Apr 16 1979: Ward 3 and City Council meeting = saturation of community = Schwartz talked about selfishness.
May 79: Attorney Micheal Ponsor whom was appointed Monitor of Decree in 3/79 reports conditions at State Hospital “deplorable.”
Apr 1980: 36 member Blue Ribbon Commission on the Future of Public Inpatient Mental Health Services: condition of hospital. Chief admin Goggins critical of this report.
May 2 1980: DHG: Goggins responce to Blue Ribbon Commission.
May 19 1980: Judge Freedman ordered State to increase DMH budget by 9M or face contempt charges.

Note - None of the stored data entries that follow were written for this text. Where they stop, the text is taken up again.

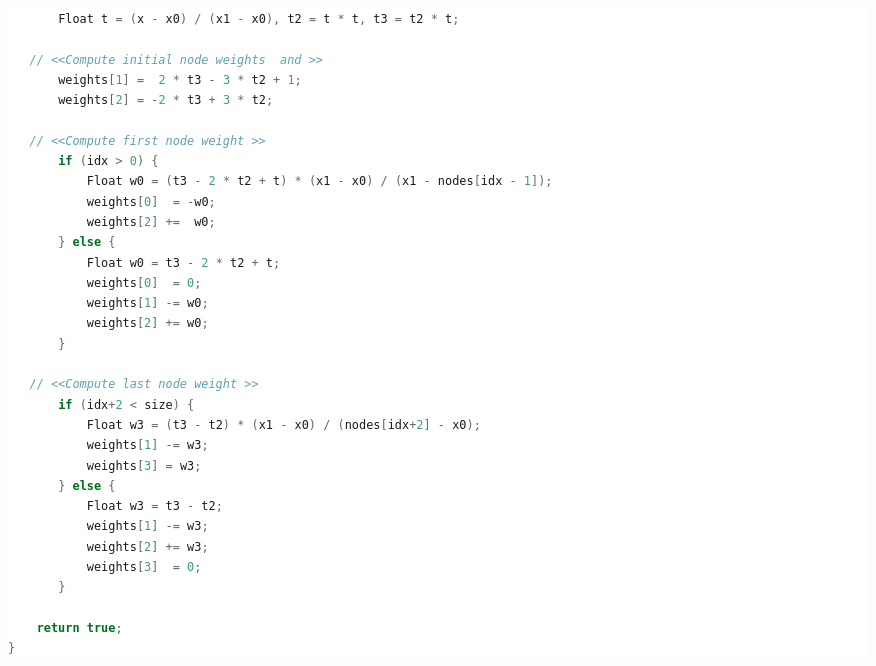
 ```c++
       Float t = (x - x0) / (x1 - x0), t2 = t * t, t3 = t2 * t;

   // <<Compute initial node weights  and >> 
       weights[1] =  2 * t3 - 3 * t2 + 1;
       weights[2] = -2 * t3 + 3 * t2;

   // <<Compute first node weight >> 
       if (idx > 0) {
           Float w0 = (t3 - 2 * t2 + t) * (x1 - x0) / (x1 - nodes[idx - 1]);
           weights[0]  = -w0;
           weights[2] +=  w0;
       } else {
           Float w0 = t3 - 2 * t2 + t;
           weights[0]  = 0;
           weights[1] -= w0;
           weights[2] += w0;
       }

   // <<Compute last node weight >> 
       if (idx+2 < size) {
           Float w3 = (t3 - t2) * (x1 - x0) / (nodes[idx+2] - x0);
           weights[1] -= w3;
           weights[3] = w3;
       } else {
           Float w3 = t3 - t2;
           weights[1] -= w3;
           weights[2] += w3; 
           weights[3]  = 0;
       }

    return true;
}
```

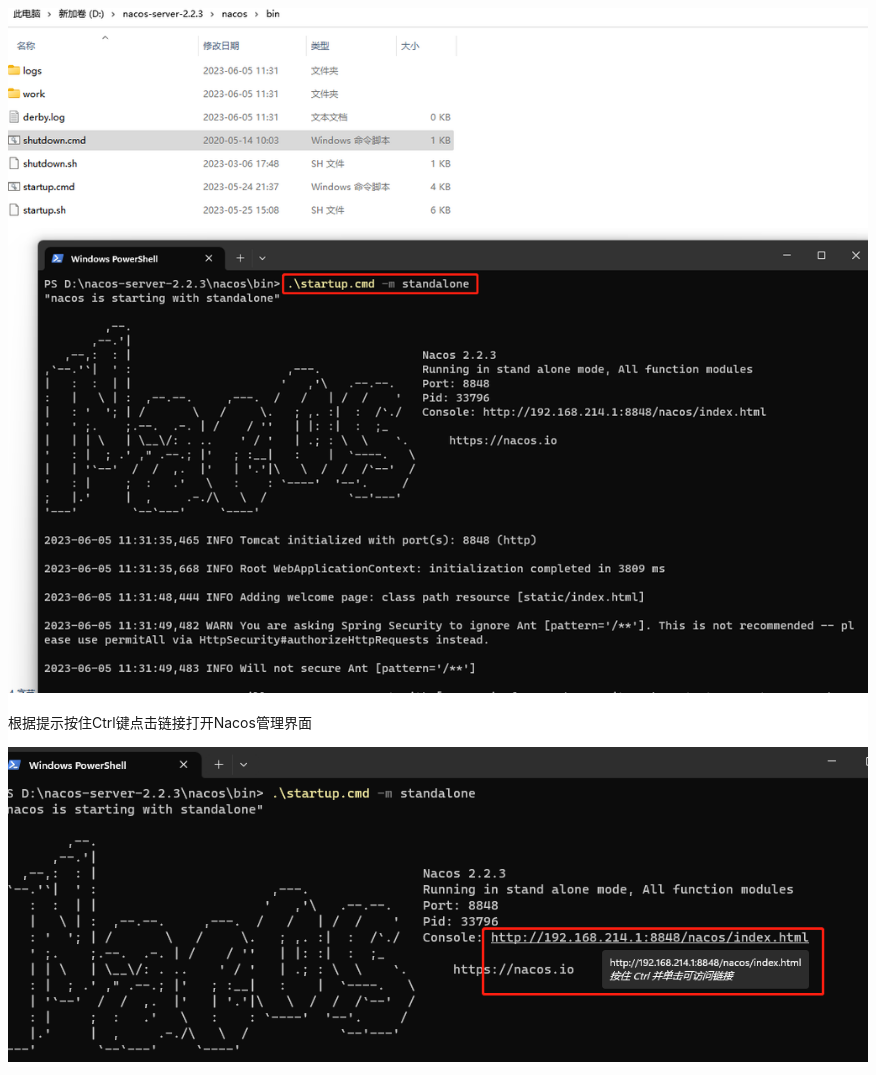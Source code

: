   ![image-20230605114315335](images\image-20230605114315335.png)

  根据提示按住Ctrl键点击链接打开Nacos管理界面

  ![image-20230605114537991](images\image-20230605114537991.png)

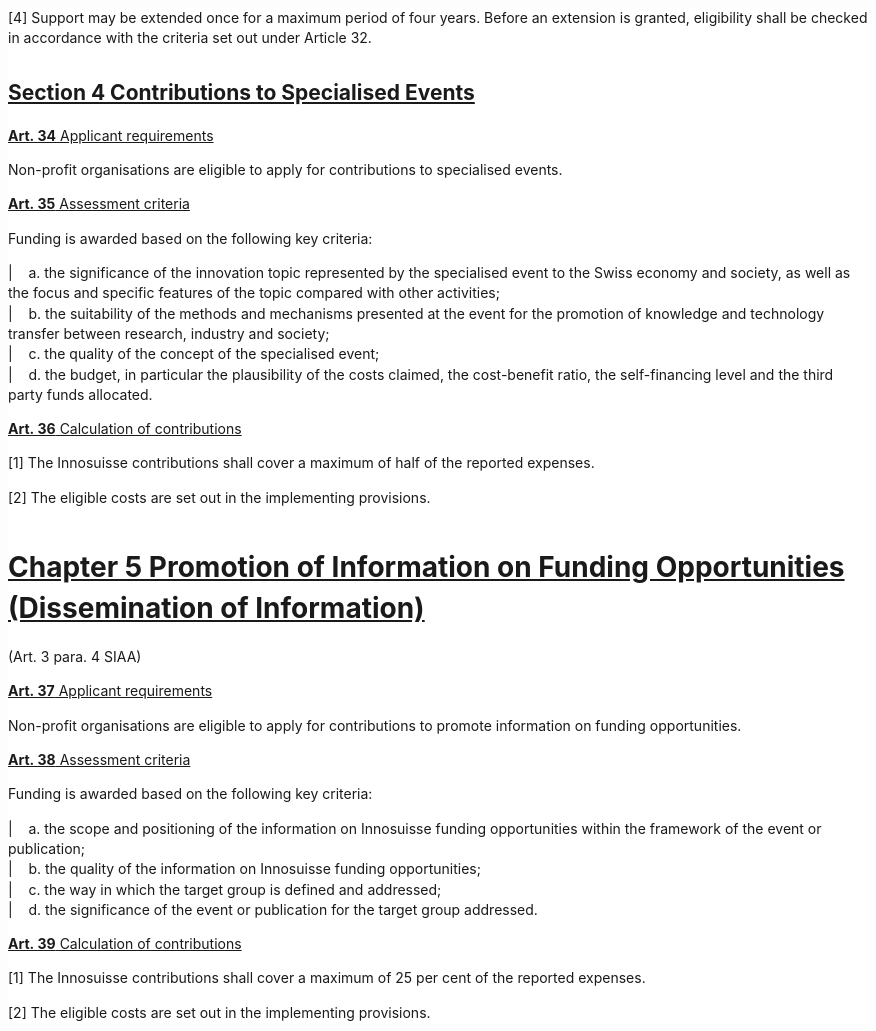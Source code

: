 [4] Support may be extended once for a maximum period of four years. Before an extension is granted, eligibility shall be checked in accordance with the criteria set out under Article 32.

## [Section 4 Contributions to Specialised Events](https://www.fedlex.admin.ch/eli/cc/2017/734/en#chap_4/sec_4)

[**Art. 34** Applicant requirements](https://www.fedlex.admin.ch/eli/cc/2017/734/en#art_34) 

Non-profit organisations are eligible to apply for contributions to specialised events.

[**Art. 35** Assessment criteria](https://www.fedlex.admin.ch/eli/cc/2017/734/en#art_35) 

Funding is awarded based on the following key criteria:


|    a. the significance of the innovation topic represented by the specialised event to the Swiss economy and society, as well as the focus and specific features of the topic compared with other activities;  
|    b. the suitability of the methods and mechanisms presented at the event for the promotion of knowledge and technology transfer between research, industry and society;  
|    c. the quality of the concept of the specialised event;  
|    d. the budget, in particular the plausibility of the costs claimed, the cost-benefit ratio, the self-financing level and the third party funds allocated.

[**Art. 36** Calculation of contributions](https://www.fedlex.admin.ch/eli/cc/2017/734/en#art_36) 

[1] The Innosuisse contributions shall cover a maximum of half of the reported expenses.

[2] The eligible costs are set out in the implementing provisions.

# [Chapter 5 Promotion of Information on Funding Opportunities (Dissemination of Information)](https://www.fedlex.admin.ch/eli/cc/2017/734/en#chap_5)


(Art. 3 para. 4 SIAA)

[**Art. 37** Applicant requirements](https://www.fedlex.admin.ch/eli/cc/2017/734/en#art_37) 

Non-profit organisations are eligible to apply for contributions to promote information on funding opportunities.

[**Art. 38** Assessment criteria](https://www.fedlex.admin.ch/eli/cc/2017/734/en#art_38) 

Funding is awarded based on the following key criteria:


|    a. the scope and positioning of the information on Innosuisse funding opportunities within the framework of the event or publication;  
|    b. the quality of the information on Innosuisse funding opportunities;  
|    c. the way in which the target group is defined and addressed;  
|    d. the significance of the event or publication for the target group addressed.

[**Art. 39** Calculation of contributions](https://www.fedlex.admin.ch/eli/cc/2017/734/en#art_39) 

[1] The Innosuisse contributions shall cover a maximum of 25 per cent of the reported expenses.

[2] The eligible costs are set out in the implementing provisions.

May 20 1980: DHG article on community’s concerns.
Jun 1980: 122nd anniversary of first admission. Dr. Jeffery Geller wrote a DHG article noting hospital registered its 64,500th admission. Problems w/community “over the next hundred years after its opening very little appeared in the press about care and treatment.”
May 1981: Life magazine article “Emptying the Madhouse”.
February 7 1982: Fatal fire downtown caused by patient w/arson history.
Mar 3 1982: DHG: Speaker McGee adresses budget of decentralization process.
Nov 1985: DHG: article about homeless/in jail/readmitted patients.
Aug 1990: 2 important articles in American Journal of Psychiatry summerizing Decree and its impact on the community.
1993: Last 12 patients reassigned, NSH closed.